La panoplie d’instruments doit comprendre les outils incitatifs dont dispose l’Etat, impôts ou subventions, dispositions réglementaires, etc. Par exemple, un relèvement de la progressivité de l’impôt sur le revenu permettant de financer une prime d’activité pour des travailleurs pauvres et un relèvement du revenu minimum fait partie des instruments dont il faut étudier l’efficacité pour remédier à une augmentation des inégalités comme celle que connaissent les Etats-Unis depuis les années 80. Mais, d’autres solutions sont à discuter comme l’ouverture du pouvoir de décision dans l’entreprise sur le partage des gains de productivité entre actionnaires, dirigeants et salariés.
Le marché concurrentiel doit-il être rejeté a priori ? La messe semble dite à gauche, tant le marché y a mauvaise presse. La réponse à apporter est plus subtile. En général, un marché concurrentiel permet de lutter contre les rentes de situation qui figent les inégalités des chances et brident les possibilités d’innovation. Mais cet outil puissant doit être mobilisé avec discernement. Par exemple, le «valeureux entrepreneur schumpeterien» qui a réussi à faire profiter les consommateurs d’une innovation technologique dans un premier temps peut ensuite se transformer en monopoleur, après avoir éliminé ses concurrents. Les pouvoirs publics doivent toujours veiller à ce que le marché reste ouvert, autrement dit «contestable». Il ne faut pas oublier que l’absence de dynamique concurrentielle en France nous coûte des points de croissance, une croissance nécessaire pour financer notre système de protection sociale.

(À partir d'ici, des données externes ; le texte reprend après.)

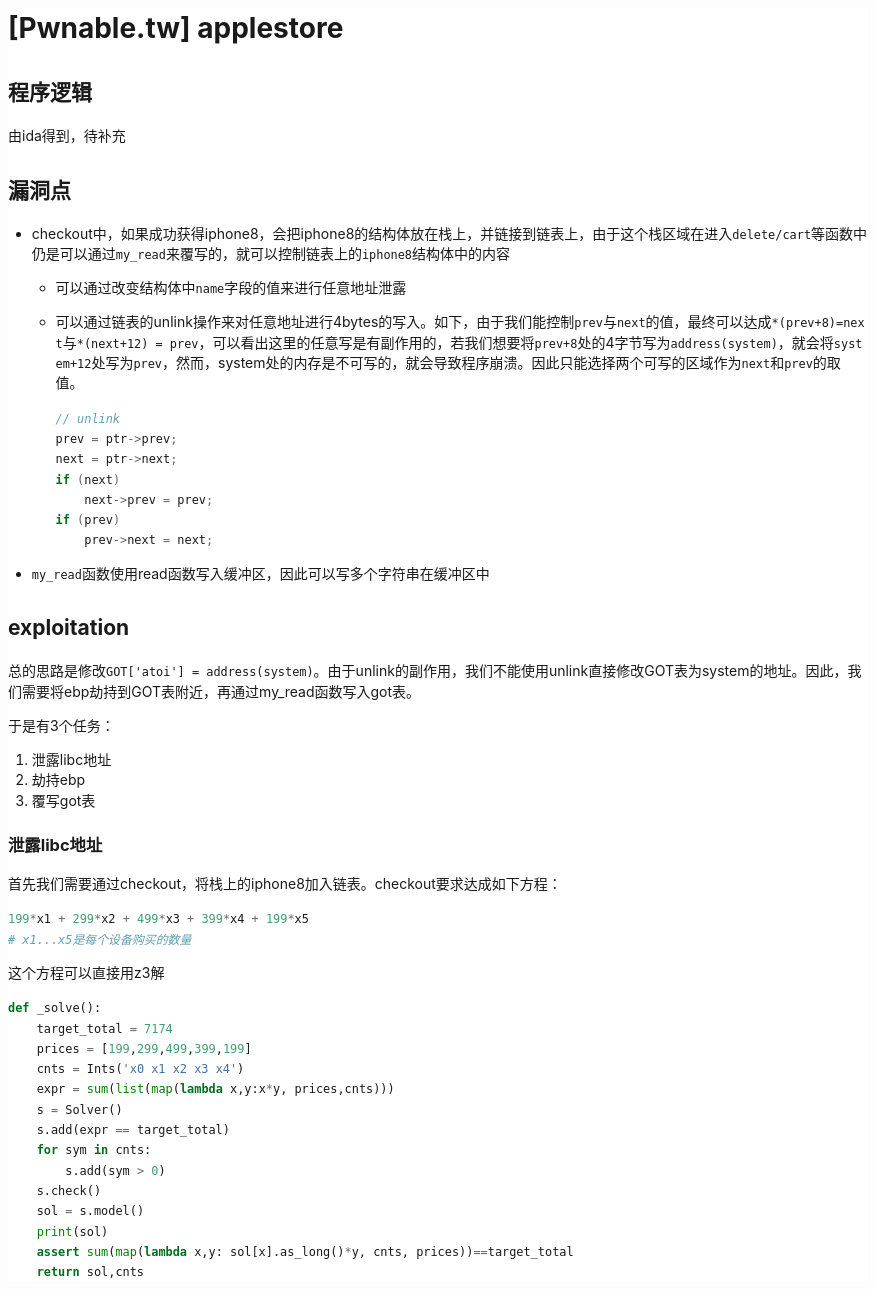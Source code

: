 # [Pwnable.tw] applestore

## 程序逻辑

由ida得到，待补充

## 漏洞点

- checkout中，如果成功获得iphone8，会把iphone8的结构体放在栈上，并链接到链表上，由于这个栈区域在进入`delete/cart`等函数中仍是可以通过`my_read`来覆写的，就可以控制链表上的`iphone8`结构体中的内容

  - 可以通过改变结构体中`name`字段的值来进行任意地址泄露

  - 可以通过链表的unlink操作来对任意地址进行4bytes的写入。如下，由于我们能控制`prev`与`next`的值，最终可以达成`*(prev+8)=next`与`*(next+12) = prev`，可以看出这里的任意写是有副作用的，若我们想要将`prev+8`处的4字节写为`address(system)`，就会将`system+12`处写为`prev`，然而，system处的内存是不可写的，就会导致程序崩溃。因此只能选择两个可写的区域作为`next`和`prev`的取值。

    ```c
    // unlink
    prev = ptr->prev;
    next = ptr->next;
    if (next)
        next->prev = prev;
    if (prev)
        prev->next = next;
    ```

- `my_read`函数使用read函数写入缓冲区，因此可以写多个字符串在缓冲区中

## exploitation

总的思路是修改`GOT['atoi'] = address(system)`。由于unlink的副作用，我们不能使用unlink直接修改GOT表为system的地址。因此，我们需要将ebp劫持到GOT表附近，再通过my_read函数写入got表。

于是有3个任务：

1. 泄露libc地址
2. 劫持ebp
3. 覆写got表

### 泄露libc地址

首先我们需要通过checkout，将栈上的iphone8加入链表。checkout要求达成如下方程：

```python
199*x1 + 299*x2 + 499*x3 + 399*x4 + 199*x5
# x1...x5是每个设备购买的数量
```

这个方程可以直接用z3解

```python
def _solve():
    target_total = 7174
    prices = [199,299,499,399,199]
    cnts = Ints('x0 x1 x2 x3 x4')
    expr = sum(list(map(lambda x,y:x*y, prices,cnts)))
    s = Solver()
    s.add(expr == target_total)
    for sym in cnts:
        s.add(sym > 0)
    s.check()
    sol = s.model()
    print(sol)
    assert sum(map(lambda x,y: sol[x].as_long()*y, cnts, prices))==target_total
    return sol,cnts
```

Ce propos général se décline de façon précise dans de nombreux domaines. Comme l’introduction d’une quatrième licence de téléphonie mobile a fait baisser spectaculairement le prix des forfaits. Ne boudons pas notre plaisir, voilà un service moins cher en France qu’à l’étranger ! Tous les consommateurs sont gagnants mais surtout les jeunes, friands de ce type de service. Plus les personnes ont un revenu faible, plus la diminution du forfait représente un gain appréciable de pouvoir d’achat. Augmenter la pression concurrentielle a permis de dissiper la rente oligopolistique : tout ceci contribue à une réduction des inégalités de niveaux de vie.
Pour dominer le marché, encore faut-il se donner la peine de le comprendre. Le marché se venge des ignorants. Une politique de gauche doit être éclairée et non guidée par des a priori idéologiques, qui sont paralysants. On ne peut pas faire l’impasse sur la connaissance et la compréhension des mécanismes économiques et de ce qui a réussi dans d’autres pays. Pour être paradoxale, cette vérité n’en est pas moins essentielle : pour contrevenir au laisser-faire il faut investir dans la connaissance des forces du marché. La classe politique dans une démocratie a un besoin vital d’être éclairée par la connaissance. C’est un pacte originel qu’elle ne devrait pas oublier.